Conduction through hollow vinyl frames is not bad at all. Aluminum needs a thermal break in the form of a plastic separating strip. Wood frames are rated the highest. Glass conducts, too, but the dual pane helps a lot. Argon is good but tends to dissipate over time. It's cheap, get it anyway.
That leaves convection. mtmgtz seems to think that windows are vulnerable in this respect. Well, a casement and awning window close up like a refrigerator door with weatherstripping all the way around in compression. That's as good as a fixed window and maybe better due to larger frame mass. Sliders, either horizontal or vertical, have a different weatherstripping challenge but all windows are tested for air and water intrusion. I don't agree with the expansion and contraction faults. If you remove the sash you will see how much 'slop' there is to allow for movement with large overlaps. If anything, the rollers on a horizontal window are the weak point and they rate well.
One more point to make: any slider can open only to 50% (it's actually less) for ventilation.

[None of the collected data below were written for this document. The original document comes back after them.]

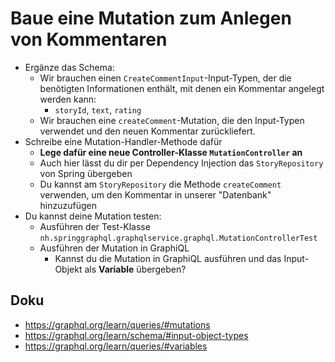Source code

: # Baue eine Mutation zum Anlegen von Kommentaren
* Ergänze das Schema:
  * Wir brauchen einen `CreateCommentInput`-Input-Typen, der die benötigten Informationen enthält, mit denen ein Kommentar angelegt werden kann:
    * `storyId`, `text`, `rating`
  * Wir brauchen eine `createComment`-Mutation, die den Input-Typen verwendet und den neuen Kommentar zurückliefert.
* Schreibe eine Mutation-Handler-Methode dafür
  * **Lege dafür eine neue Controller-Klasse `MutationController` an**
  * Auch hier lässt du dir per Dependency Injection das `StoryRepository` von Spring übergeben
  * Du kannst am `StoryRepository` die Methode `createComment` verwenden, um den Kommentar in unserer "Datenbank" hinzuzufügen
* Du kannst deine Mutation testen:
  * Ausführen der Test-Klasse `nh.springgraphql.graphqlservice.graphql.MutationControllerTest`
  * Ausführen der Mutation in GraphiQL
    * Kannst du die Mutation in GraphiQL ausführen und das Input-Objekt als **Variable** übergeben?

## Doku
* https://graphql.org/learn/queries/#mutations
* https://graphql.org/learn/schema/#input-object-types
* https://graphql.org/learn/queries/#variables



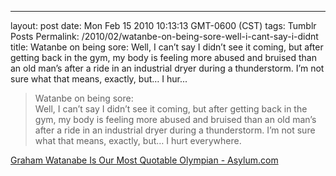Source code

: ---
layout: post
date: Mon Feb 15 2010 10:13:13 GMT-0600 (CST)
tags: Tumblr Posts
Permalink: /2010/02/watanbe-on-being-sore-well-i-cant-say-i-didnt
title: Watanbe on being sore:
Well, I can&rsquo;t say I didn&rsquo;t see it coming, but after getting back in the gym, my body is feeling more abused and bruised than an old man&rsquo;s after a ride in an industrial dryer during a thunderstorm. I&rsquo;m not sure what that means, exactly, but&hellip; I hur...

> Watanbe on being sore:  
> Well, I can’t say I didn’t see it coming, but after getting back in the gym, my body is feeling more abused and bruised than an old man’s after a ride in an industrial dryer during a thunderstorm. I’m not sure what that means, exactly, but… I hurt everywhere.

[Graham Watanabe Is Our Most Quotable Olympian - Asylum.com](http://www.asylum.com/2010/02/15/graham-watanabe-is-our-most-quotable-olympian/)
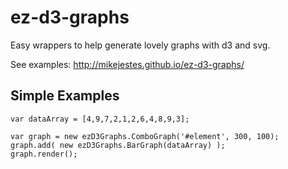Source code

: # ez-d3-graphs

Easy wrappers to help generate lovely graphs with d3 and svg.

See examples: http://mikejestes.github.io/ez-d3-graphs/

## Simple Examples
    var dataArray = [4,9,7,2,1,2,6,4,8,9,3];

    var graph = new ezD3Graphs.ComboGraph('#element', 300, 100);
    graph.add( new ezD3Graphs.BarGraph(dataArray) );
    graph.render();
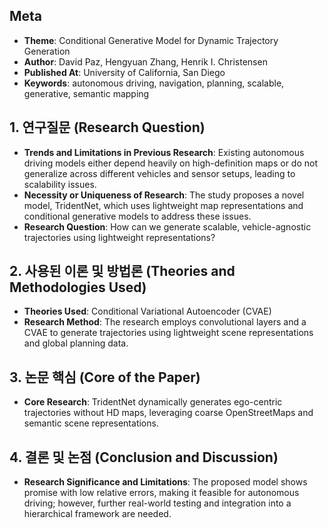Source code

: ## Meta
- **Theme**: Conditional Generative Model for Dynamic Trajectory Generation
- **Author**: David Paz, Hengyuan Zhang, Henrik I. Christensen
- **Published At**: University of California, San Diego
- **Keywords**: autonomous driving, navigation, planning, scalable, generative, semantic mapping

## 1. 연구질문 (Research Question)
- **Trends and Limitations in Previous Research**: Existing autonomous driving models either depend heavily on high-definition maps or do not generalize across different vehicles and sensor setups, leading to scalability issues.
- **Necessity or Uniqueness of Research**: The study proposes a novel model, TridentNet, which uses lightweight map representations and conditional generative models to address these issues.
- **Research Question**: How can we generate scalable, vehicle-agnostic trajectories using lightweight representations?

## 2. 사용된 이론 및 방법론 (Theories and Methodologies Used)
- **Theories Used**: Conditional Variational Autoencoder (CVAE)
- **Research Method**: The research employs convolutional layers and a CVAE to generate trajectories using lightweight scene representations and global planning data.

## 3. 논문 핵심 (Core of the Paper)
- **Core Research**: TridentNet dynamically generates ego-centric trajectories without HD maps, leveraging coarse OpenStreetMaps and semantic scene representations.

## 4. 결론 및 논점 (Conclusion and Discussion)
- **Research Significance and Limitations**: The proposed model shows promise with low relative errors, making it feasible for autonomous driving; however, further real-world testing and integration into a hierarchical framework are needed.
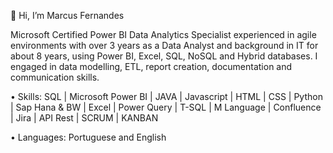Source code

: 👋 Hi, I’m Marcus Fernandes

Microsoft Certified Power BI Data Analytics Specialist experienced in agile environments with over 3 years as a Data Analyst and background in IT for about 8 years, using Power BI, Excel, SQL, NoSQL and Hybrid databases. I engaged in data modelling, ETL, report creation, documentation and communication skills.

• Skills: SQL | Microsoft Power BI | JAVA | Javascript | HTML | CSS | Python | Sap Hana & BW | Excel | Power
Query | T-SQL | M Language | Confluence | Jira | API Rest | SCRUM | KANBAN

• Languages: Portuguese and English


<!---
marcusffernandes/marcusffernandes is a ✨ special ✨ repository because its `README.md` (this file) appears on your GitHub profile.
You can click the Preview link to take a look at your changes.
--->
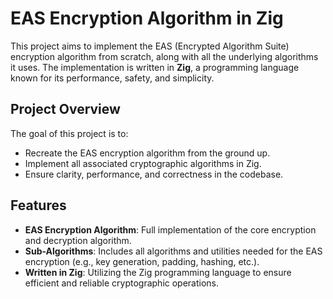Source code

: # EAS Encryption Algorithm in Zig

This project aims to implement the EAS (Encrypted Algorithm Suite) encryption algorithm from scratch, along with all the underlying algorithms it uses. The implementation is written in **Zig**, a programming language known for its performance, safety, and simplicity.

## Project Overview

The goal of this project is to:

- Recreate the EAS encryption algorithm from the ground up.
- Implement all associated cryptographic algorithms in Zig.
- Ensure clarity, performance, and correctness in the codebase.

## Features

- **EAS Encryption Algorithm**: Full implementation of the core encryption and decryption algorithm.
- **Sub-Algorithms**: Includes all algorithms and utilities needed for the EAS encryption (e.g., key generation, padding, hashing, etc.).
- **Written in Zig**: Utilizing the Zig programming language to ensure efficient and reliable cryptographic operations.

A casement or awning will open up the entire inside frame dimension. Great performance for the smaller sizes but you do pay more for that style. They all have very good locks but auxiliary locks are recommended where windows can be accessed from the outside. Tempered glass is good but laminated is much better. A laminated pane can take a golf ball driven into it and you will still have a barrier. Very messy to try and chop your way through laminated. It's even a better glass for thermal performance.
So, I say buy the window you like the best and put a high performance insulated glass unit (IGU) in it according to my recommendations. At the highest retail prices you will be paying an additional average of $12 per sq ft for the upgrades over what you should get as an average performance window, or 100 bucks. In your case that might actually double the cost for a real simple window. In the case of a nice awning I'd predict a 400 dollar cost per complete window with the upgrades of laminated glass and LowE Squared and SS hardware.
Too much more than that and I'd be shopping. I priced an awning in 4 different sets of specifications and it was 240 for the most basic (NO options) to 415 with SS hardware and all the whistles and bells (as in I checked every box). Take out the SS hardware and you have about 350. Take out the laminated and you have about 260.
Note: all the above doesn't compute perfectly, it's just intended for an overview.